Тесное сплетение каллиграфии и живописи, адаптивность японской письменности, связь каллиграфии с литературой и поэзией породили уникальные японские синтетические жанры.

Из этих жанров отдельного внимания заслуживает жанр дзенга – каллиграфия и живопись буддийской школы дзен. Произведения в этом жанре известны тем, что лаконично, остроумно и неочевидно стараются передать суть учения школы. В некотором смысле дзенга – это знаменитые коаны (парадоксальные загадки, которые послушник должен разгадать, чтобы достичь просветления) в графическом виде.

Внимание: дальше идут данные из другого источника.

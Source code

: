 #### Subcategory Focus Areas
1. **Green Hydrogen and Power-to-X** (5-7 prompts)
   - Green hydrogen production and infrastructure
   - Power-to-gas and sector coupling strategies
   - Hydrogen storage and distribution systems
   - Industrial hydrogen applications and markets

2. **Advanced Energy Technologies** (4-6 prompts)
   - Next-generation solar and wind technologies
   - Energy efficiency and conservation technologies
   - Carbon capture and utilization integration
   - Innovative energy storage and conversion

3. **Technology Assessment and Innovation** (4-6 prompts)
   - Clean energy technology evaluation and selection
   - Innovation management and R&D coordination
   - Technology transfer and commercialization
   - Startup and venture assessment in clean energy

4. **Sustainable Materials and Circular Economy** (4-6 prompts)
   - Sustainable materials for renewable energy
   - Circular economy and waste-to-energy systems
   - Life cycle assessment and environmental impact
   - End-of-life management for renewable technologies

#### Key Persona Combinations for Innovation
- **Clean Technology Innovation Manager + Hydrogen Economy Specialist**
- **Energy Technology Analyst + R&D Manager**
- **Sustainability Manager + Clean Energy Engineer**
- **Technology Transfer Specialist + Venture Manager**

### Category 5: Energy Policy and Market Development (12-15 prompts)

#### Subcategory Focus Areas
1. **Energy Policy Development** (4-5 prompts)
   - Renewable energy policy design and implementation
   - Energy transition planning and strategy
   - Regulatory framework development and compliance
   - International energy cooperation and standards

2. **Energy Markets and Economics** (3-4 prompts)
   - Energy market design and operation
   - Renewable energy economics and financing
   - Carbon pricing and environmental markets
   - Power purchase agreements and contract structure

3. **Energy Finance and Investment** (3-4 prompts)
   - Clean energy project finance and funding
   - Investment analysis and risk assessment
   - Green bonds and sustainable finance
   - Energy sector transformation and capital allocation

Искусство для всех. Гравюра

«Картины плывущего мира» укиё-э, скорее всего, первыми приходят на ум, когда речь заходит о японской живописи. Вероятно, эти гравюры – самый яркий атрибут городской жизни XVII-XIX веков. Именно своими доступностью и «народностью» укиё-э обязаны своему успеху. А уже эти качества появились благодаря технике ксилографии.

Ксилография – это метод печати рисунка с деревянных табличек. В создании гравюры участвовали художник, резчик и печатник. Сначала художник делал рисунок (сита-э) чёрной тушью на тонкой бумаге с помощью кисти. Эскиз корректировался автором, утверждался издателем, а позднее и цензором. Окончательный вариант картины, который предназначался для копирования на доске, содержал, кроме самого рисунка, марки издателя, цензора, и подписи автора.

На следующей стадии – изготовлении доски-матрицы – в работу включался резчик. Он наклеивал рисунок лицевой стороной вниз на подготовленную нужного размера доску из горной вишни. Все линии были чётко видны, но в зеркальном отражении. Резчик изолировал области чёрного цвета контурным ножом, обрезая линии рисунка. Все места, которые должны были остаться неокрашенными или печатались другими красками, он выскребал специальными резцами варьируемой толщины.

По этим отметкам художник различал, в каких местах листа будут использованы другие краски. С отпечатка, выполненного с матричной доски, вырезались остальные доски – свои для каждого цвета. На каждой доске вырезались кэнто – отметки для последующего совмещения частей картины с разными цветами, и специальные L-образные выступы по углам для фиксации листов бумаги.


Далее набор из нескольких готовых досок отдавали печатнику, который наносил на доски краски. После он накладывал бумагу (уже более плотную васи) на каждую из вырезанных досок и делал оттиски вручную при помощи специального овального плоского валика, обтянутого корой бамбука.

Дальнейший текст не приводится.